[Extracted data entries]
= = =
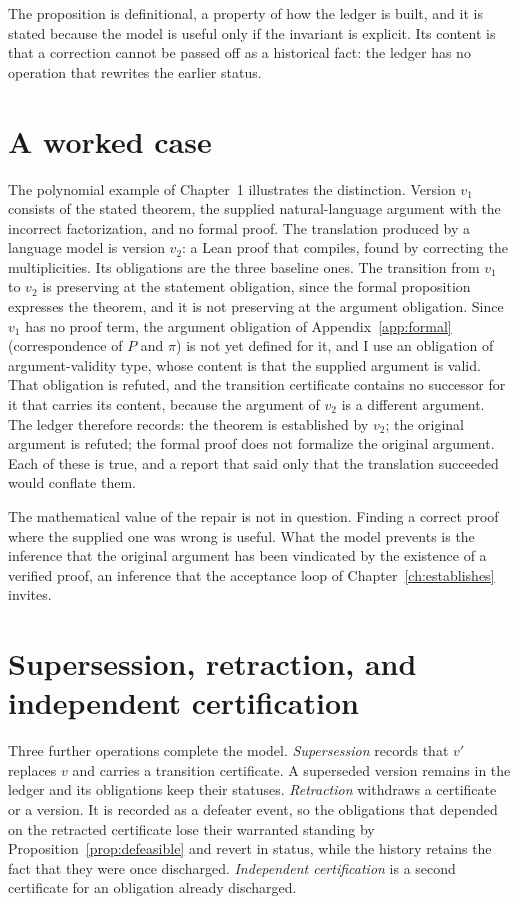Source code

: The proposition is definitional, a property of how the ledger is built, and it is stated because the model is useful only if the invariant is explicit. Its content is that a correction cannot be passed off as a historical fact: the ledger has no operation that rewrites the earlier status.

\section{A worked case}

The polynomial example of Chapter~1 illustrates the distinction. Version $v_1$ consists of the stated theorem, the supplied natural-language argument with the incorrect factorization, and no formal proof. The translation produced by a language model is version $v_2$: a Lean proof that compiles, found by correcting the multiplicities. Its obligations are the three baseline ones. The transition from $v_1$ to $v_2$ is preserving at the statement obligation, since the formal proposition expresses the theorem, and it is not preserving at the argument obligation. Since $v_1$ has no proof term, the argument obligation of Appendix~\ref{app:formal} (correspondence of $P$ and $\pi$) is not yet defined for it, and I use an obligation of argument-validity type, whose content is that the supplied argument is valid. That obligation is refuted, and the transition certificate contains no successor for it that carries its content, because the argument of $v_2$ is a different argument. The ledger therefore records: the theorem is established by $v_2$; the original argument is refuted; the formal proof does not formalize the original argument. Each of these is true, and a report that said only that the translation succeeded would conflate them.

The mathematical value of the repair is not in question. Finding a correct proof where the supplied one was wrong is useful. What the model prevents is the inference that the original argument has been vindicated by the existence of a verified proof, an inference that the acceptance loop of Chapter~\ref{ch:establishes} invites.

\section{Supersession, retraction, and independent certification}

Three further operations complete the model. \emph{Supersession} records that $v'$ replaces $v$ and carries a transition certificate. A superseded version remains in the ledger and its obligations keep their statuses. \emph{Retraction} withdraws a certificate or a version. It is recorded as a defeater event, so the obligations that depended on the retracted certificate lose their warranted standing by Proposition~\ref{prop:defeasible} and revert in status, while the history retains the fact that they were once discharged. \emph{Independent certification} is a second certificate for an obligation already discharged.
= = =
*DESCRIPTION OF THE TASK*:
Return each record above as it stands. Pictures stay out.

*YOUR SOLUTION*:
Source code

: The proposition is definitional, a property of how the ledger is built, and it is stated because the model is useful only if the invariant is explicit. Its content is that a correction cannot be passed off as a historical fact: the ledger has no operation that rewrites the earlier status.

\section{A worked case}

The polynomial example of Chapter~1 illustrates the distinction. Version $v_1$ consists of the stated theorem, the supplied natural-language argument with the incorrect factorization, and no formal proof. The translation produced by a language model is version $v_2$: a Lean proof that compiles, found by correcting the multiplicities. Its obligations are the three baseline ones. The transition from $v_1$ to $v_2$ is preserving at the statement obligation, since the formal proposition expresses the theorem, and it is not preserving at the argument obligation. Since $v_1$ has no proof term, the argument obligation of Appendix~\ref{app:formal} (correspondence of $P$ and $\pi$) is not yet defined for it, and I use an obligation of argument-validity type, whose content is that the supplied argument is valid. That obligation is refuted, and the transition certificate contains no successor for it that carries its content, because the argument of $v_2$ is a different argument. The ledger therefore records: the theorem is established by $v_2$; the original argument is refuted; the formal proof does not formalize the original argument. Each of these is true, and a report that said only that the translation succeeded would conflate them.

The mathematical value of the repair is not in question. Finding a correct proof where the supplied one was wrong is useful. What the model prevents is the inference that the original argument has been vindicated by the existence of a verified proof, an inference that the acceptance loop of Chapter~\ref{ch:establishes} invites.

\section{Supersession, retraction, and independent certification}

Three further operations complete the model. \emph{Supersession} records that $v'$ replaces $v$ and carries a transition certificate. A superseded version remains in the ledger and its obligations keep their statuses. \emph{Retraction} withdraws a certificate or a version. It is recorded as a defeater event, so the obligations that depended on the retracted certificate lose their warranted standing by Proposition~\ref{prop:defeasible} and revert in status, while the history retains the fact that they were once discharged. \emph{Independent certification} is a second certificate for an obligation already discharged.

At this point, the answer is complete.